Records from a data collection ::

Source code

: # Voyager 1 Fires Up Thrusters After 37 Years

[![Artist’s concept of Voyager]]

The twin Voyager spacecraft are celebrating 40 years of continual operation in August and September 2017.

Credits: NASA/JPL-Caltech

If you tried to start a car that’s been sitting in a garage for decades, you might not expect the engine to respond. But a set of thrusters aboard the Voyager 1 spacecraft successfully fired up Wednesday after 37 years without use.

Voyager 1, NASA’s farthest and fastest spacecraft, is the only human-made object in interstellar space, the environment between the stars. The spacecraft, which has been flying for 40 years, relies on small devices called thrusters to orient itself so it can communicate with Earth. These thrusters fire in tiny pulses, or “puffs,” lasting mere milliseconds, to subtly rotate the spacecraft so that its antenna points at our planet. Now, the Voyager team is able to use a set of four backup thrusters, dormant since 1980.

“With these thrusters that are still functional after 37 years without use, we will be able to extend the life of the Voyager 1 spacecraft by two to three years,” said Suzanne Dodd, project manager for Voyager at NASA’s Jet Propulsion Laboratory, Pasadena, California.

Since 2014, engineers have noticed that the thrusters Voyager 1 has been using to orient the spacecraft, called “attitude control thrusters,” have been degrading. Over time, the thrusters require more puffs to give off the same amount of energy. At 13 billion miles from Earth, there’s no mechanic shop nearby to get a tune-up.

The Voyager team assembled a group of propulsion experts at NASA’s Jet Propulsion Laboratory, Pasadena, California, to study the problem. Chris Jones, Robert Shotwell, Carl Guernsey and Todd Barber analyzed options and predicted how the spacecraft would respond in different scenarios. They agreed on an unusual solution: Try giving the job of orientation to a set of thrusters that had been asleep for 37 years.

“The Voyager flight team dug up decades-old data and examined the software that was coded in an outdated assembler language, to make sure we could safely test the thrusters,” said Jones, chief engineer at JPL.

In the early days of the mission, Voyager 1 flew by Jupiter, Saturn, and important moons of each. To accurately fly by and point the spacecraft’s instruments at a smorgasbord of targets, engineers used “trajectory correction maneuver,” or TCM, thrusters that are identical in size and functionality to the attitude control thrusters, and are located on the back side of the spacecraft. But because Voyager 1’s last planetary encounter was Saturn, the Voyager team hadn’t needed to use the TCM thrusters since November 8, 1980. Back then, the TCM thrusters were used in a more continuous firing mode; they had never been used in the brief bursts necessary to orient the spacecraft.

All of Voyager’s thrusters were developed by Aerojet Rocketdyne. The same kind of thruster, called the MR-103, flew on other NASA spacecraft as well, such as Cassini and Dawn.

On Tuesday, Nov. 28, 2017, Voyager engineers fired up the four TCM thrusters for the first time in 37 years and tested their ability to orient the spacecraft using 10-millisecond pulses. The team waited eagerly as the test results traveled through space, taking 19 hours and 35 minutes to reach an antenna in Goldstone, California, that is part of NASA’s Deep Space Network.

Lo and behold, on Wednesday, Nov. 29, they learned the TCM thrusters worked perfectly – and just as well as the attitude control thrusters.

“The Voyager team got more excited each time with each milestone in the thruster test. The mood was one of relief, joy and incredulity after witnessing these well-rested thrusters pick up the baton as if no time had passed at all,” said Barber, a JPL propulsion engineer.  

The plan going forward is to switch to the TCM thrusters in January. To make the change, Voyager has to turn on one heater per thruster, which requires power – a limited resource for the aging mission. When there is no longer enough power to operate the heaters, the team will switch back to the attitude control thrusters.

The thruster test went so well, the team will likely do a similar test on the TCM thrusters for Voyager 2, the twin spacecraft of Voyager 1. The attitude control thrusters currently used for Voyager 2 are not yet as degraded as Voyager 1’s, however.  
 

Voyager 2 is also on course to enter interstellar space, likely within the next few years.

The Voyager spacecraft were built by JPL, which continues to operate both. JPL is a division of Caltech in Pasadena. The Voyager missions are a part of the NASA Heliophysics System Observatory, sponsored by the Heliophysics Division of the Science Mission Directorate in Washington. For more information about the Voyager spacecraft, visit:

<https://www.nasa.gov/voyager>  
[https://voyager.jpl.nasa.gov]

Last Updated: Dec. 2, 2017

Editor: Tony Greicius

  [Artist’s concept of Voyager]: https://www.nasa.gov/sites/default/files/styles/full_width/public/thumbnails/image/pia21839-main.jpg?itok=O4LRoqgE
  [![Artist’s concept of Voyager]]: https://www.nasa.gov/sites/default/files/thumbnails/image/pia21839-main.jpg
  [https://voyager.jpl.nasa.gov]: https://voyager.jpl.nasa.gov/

EXERCISE REQUIREMENTS :: From the first line to the last, reproduce the data above exactly.

RESPONSE ::
Source code

: # Voyager 1 Fires Up Thrusters After 37 Years

[![Artist’s concept of Voyager]]

The twin Voyager spacecraft are celebrating 40 years of continual operation in August and September 2017.

Credits: NASA/JPL-Caltech

If you tried to start a car that’s been sitting in a garage for decades, you might not expect the engine to respond. But a set of thrusters aboard the Voyager 1 spacecraft successfully fired up Wednesday after 37 years without use.

Voyager 1, NASA’s farthest and fastest spacecraft, is the only human-made object in interstellar space, the environment between the stars. The spacecraft, which has been flying for 40 years, relies on small devices called thrusters to orient itself so it can communicate with Earth. These thrusters fire in tiny pulses, or “puffs,” lasting mere milliseconds, to subtly rotate the spacecraft so that its antenna points at our planet. Now, the Voyager team is able to use a set of four backup thrusters, dormant since 1980.

“With these thrusters that are still functional after 37 years without use, we will be able to extend the life of the Voyager 1 spacecraft by two to three years,” said Suzanne Dodd, project manager for Voyager at NASA’s Jet Propulsion Laboratory, Pasadena, California.

Since 2014, engineers have noticed that the thrusters Voyager 1 has been using to orient the spacecraft, called “attitude control thrusters,” have been degrading. Over time, the thrusters require more puffs to give off the same amount of energy. At 13 billion miles from Earth, there’s no mechanic shop nearby to get a tune-up.

The Voyager team assembled a group of propulsion experts at NASA’s Jet Propulsion Laboratory, Pasadena, California, to study the problem. Chris Jones, Robert Shotwell, Carl Guernsey and Todd Barber analyzed options and predicted how the spacecraft would respond in different scenarios. They agreed on an unusual solution: Try giving the job of orientation to a set of thrusters that had been asleep for 37 years.

“The Voyager flight team dug up decades-old data and examined the software that was coded in an outdated assembler language, to make sure we could safely test the thrusters,” said Jones, chief engineer at JPL.

In the early days of the mission, Voyager 1 flew by Jupiter, Saturn, and important moons of each. To accurately fly by and point the spacecraft’s instruments at a smorgasbord of targets, engineers used “trajectory correction maneuver,” or TCM, thrusters that are identical in size and functionality to the attitude control thrusters, and are located on the back side of the spacecraft. But because Voyager 1’s last planetary encounter was Saturn, the Voyager team hadn’t needed to use the TCM thrusters since November 8, 1980. Back then, the TCM thrusters were used in a more continuous firing mode; they had never been used in the brief bursts necessary to orient the spacecraft.

All of Voyager’s thrusters were developed by Aerojet Rocketdyne. The same kind of thruster, called the MR-103, flew on other NASA spacecraft as well, such as Cassini and Dawn.

On Tuesday, Nov. 28, 2017, Voyager engineers fired up the four TCM thrusters for the first time in 37 years and tested their ability to orient the spacecraft using 10-millisecond pulses. The team waited eagerly as the test results traveled through space, taking 19 hours and 35 minutes to reach an antenna in Goldstone, California, that is part of NASA’s Deep Space Network.

Lo and behold, on Wednesday, Nov. 29, they learned the TCM thrusters worked perfectly – and just as well as the attitude control thrusters.

“The Voyager team got more excited each time with each milestone in the thruster test. The mood was one of relief, joy and incredulity after witnessing these well-rested thrusters pick up the baton as if no time had passed at all,” said Barber, a JPL propulsion engineer.  

The plan going forward is to switch to the TCM thrusters in January. To make the change, Voyager has to turn on one heater per thruster, which requires power – a limited resource for the aging mission. When there is no longer enough power to operate the heaters, the team will switch back to the attitude control thrusters.

The thruster test went so well, the team will likely do a similar test on the TCM thrusters for Voyager 2, the twin spacecraft of Voyager 1. The attitude control thrusters currently used for Voyager 2 are not yet as degraded as Voyager 1’s, however.  
 

Voyager 2 is also on course to enter interstellar space, likely within the next few years.

The Voyager spacecraft were built by JPL, which continues to operate both. JPL is a division of Caltech in Pasadena. The Voyager missions are a part of the NASA Heliophysics System Observatory, sponsored by the Heliophysics Division of the Science Mission Directorate in Washington. For more information about the Voyager spacecraft, visit:

<https://www.nasa.gov/voyager>  
[https://voyager.jpl.nasa.gov]

Last Updated: Dec. 2, 2017

Editor: Tony Greicius

  [Artist’s concept of Voyager]: https://www.nasa.gov/sites/default/files/styles/full_width/public/thumbnails/image/pia21839-main.jpg?itok=O4LRoqgE
  [![Artist’s concept of Voyager]]: https://www.nasa.gov/sites/default/files/thumbnails/image/pia21839-main.jpg
  [https://voyager.jpl.nasa.gov]: https://voyager.jpl.nasa.gov/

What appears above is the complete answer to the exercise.